## Available records
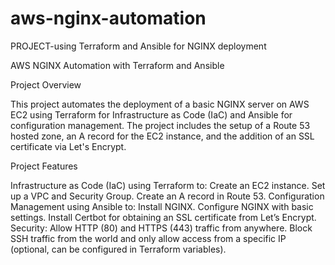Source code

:# aws-nginx-automation
PROJECT-using Terraform and Ansible for NGINX deployment

AWS NGINX Automation with Terraform and Ansible

Project Overview

This project automates the deployment of a basic NGINX server on AWS EC2 using Terraform for Infrastructure as Code (IaC) and Ansible for configuration management. The project includes the setup of a Route 53 hosted zone, an A record for the EC2 instance, and the addition of an SSL certificate via Let's Encrypt.

Project Features

Infrastructure as Code (IaC) using Terraform to:
Create an EC2 instance.
Set up a VPC and Security Group.
Create an A record in Route 53.
Configuration Management using Ansible to:
Install NGINX.
Configure NGINX with basic settings.
Install Certbot for obtaining an SSL certificate from Let’s Encrypt.
Security:
Allow HTTP (80) and HTTPS (443) traffic from anywhere.
Block SSH traffic from the world and only allow access from a specific IP (optional, can be configured in Terraform variables).
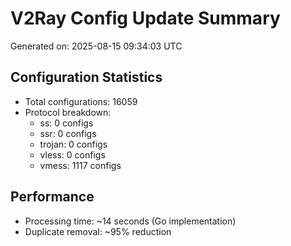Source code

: # V2Ray Config Update Summary
Generated on: 2025-08-15 09:34:03 UTC

## Configuration Statistics
- Total configurations: 16059
- Protocol breakdown:
  - ss: 0 configs
  - ssr: 0 configs
  - trojan: 0 configs
  - vless: 0 configs
  - vmess: 1117 configs

## Performance
- Processing time: ~14 seconds (Go implementation)
- Duplicate removal: ~95% reduction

## What you are asked to do
From the first line above through the line containing "Project Overview", copy everything exactly, without the pictures.

## Your response
Source code

:# aws-nginx-automation
PROJECT-using Terraform and Ansible for NGINX deployment

AWS NGINX Automation with Terraform and Ansible

Project Overview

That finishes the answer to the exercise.